I took all of one day to sort every box, bundle, bag, and bin, consolidating into bins everything that wasn't automotive related. Woodworking tools, saws, fasteners, electrical, plumbing, refinishing...everything into bins and into the shed and packed densely. And during the process I purged three 55 gallon sized garbage cans of 'trash.' Not all of it was, 'garbage' having no use at all. But merely, 'trash-to-me' including items that I no longer needed, and took up too much karmic space and needed to be permanently out of sight so that I could free the mental space they took up keeping track of them. It was miserable work, just above freezing, and raining, and I couldn't safely light the kerosene space heater to take off the chill in the garage because there was too much stuff packed too closely to it.

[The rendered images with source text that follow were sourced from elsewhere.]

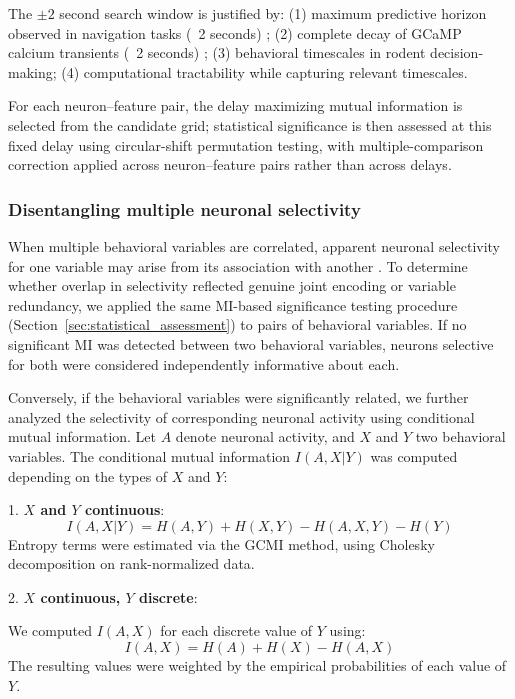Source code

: The $\pm2$ second search window is justified by: (1) maximum predictive horizon
observed in navigation tasks (~2 seconds) \citep{Lian2022}; (2) complete decay of
GCaMP calcium transients (~2 seconds) \citep{Zhang2023}; (3) behavioral timescales
in rodent decision-making; (4) computational tractability while capturing relevant
timescales.

For each neuron--feature pair, the delay maximizing mutual information is selected
from the candidate grid; statistical significance is then assessed at this fixed
delay using circular-shift permutation testing, with multiple-comparison correction
applied across neuron--feature pairs rather than across delays.


\subsubsection{Disentangling multiple neuronal selectivity}
\label{sec:disentangling_selectivity}


When multiple behavioral variables are correlated, apparent neuronal selectivity
for one variable may arise from its association with another \citep{mix,mix3}.
To determine whether overlap in selectivity reflected genuine joint encoding or
variable redundancy, we applied the same MI-based significance testing procedure
(Section~\ref{sec:statistical_assessment}) to pairs of behavioral variables. If no significant MI was detected between two behavioral
variables, neurons selective for both were considered independently informative
about each.

Conversely, if the behavioral variables were significantly related, we further
analyzed the selectivity of corresponding neuronal activity using conditional mutual
information.
Let $A$ denote neuronal activity, and $X$ and $Y$ two behavioral variables. The
conditional mutual information $I(A,X|Y)$ was computed depending on the types of $X$
and $Y$:

1. \textbf{$X$ and $Y$ continuous}:
\begin{equation*}
I(A,X|Y) = H(A,Y) + H(X,Y) - H(A,X,Y) - H(Y)
\end{equation*}
Entropy terms were estimated via the GCMI method, using Cholesky decomposition on
rank-normalized data.

2. \textbf{$X$ continuous, $Y$ discrete}:

We computed $I(A,X)$ for each discrete value of $Y$ using:
\begin{equation*}
I(A,X) = H(A) + H(X) - H(A,X)
\end{equation*}
The resulting values were weighted by the empirical probabilities of each value of
$Y$.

This picture lies. The actual space before airing down the tires was
minus 1.25 inches. A very tight fit. Note the long lumber at the left wedged
into the frame to hold the roll-up door all of the way open.
After 14 hours of cleaning, I finally had a space to put the bus, and still was held in the jaws of a dilemma: I knew that the bus was too tall to fit through the under-height door of the garage. My original intent was to put the bus on 'wheel dollies,' that are designed to let you push the vehicle around once it is in the garage, rolling it to make the best use of space in a small area. Instead of putting the tires up on these as designed, I was going to lift the vehicle, remove the wheels and set the brake discs and drums right down in the wheel dollies, which would shave off 6 inches minimum and still make it easy to move.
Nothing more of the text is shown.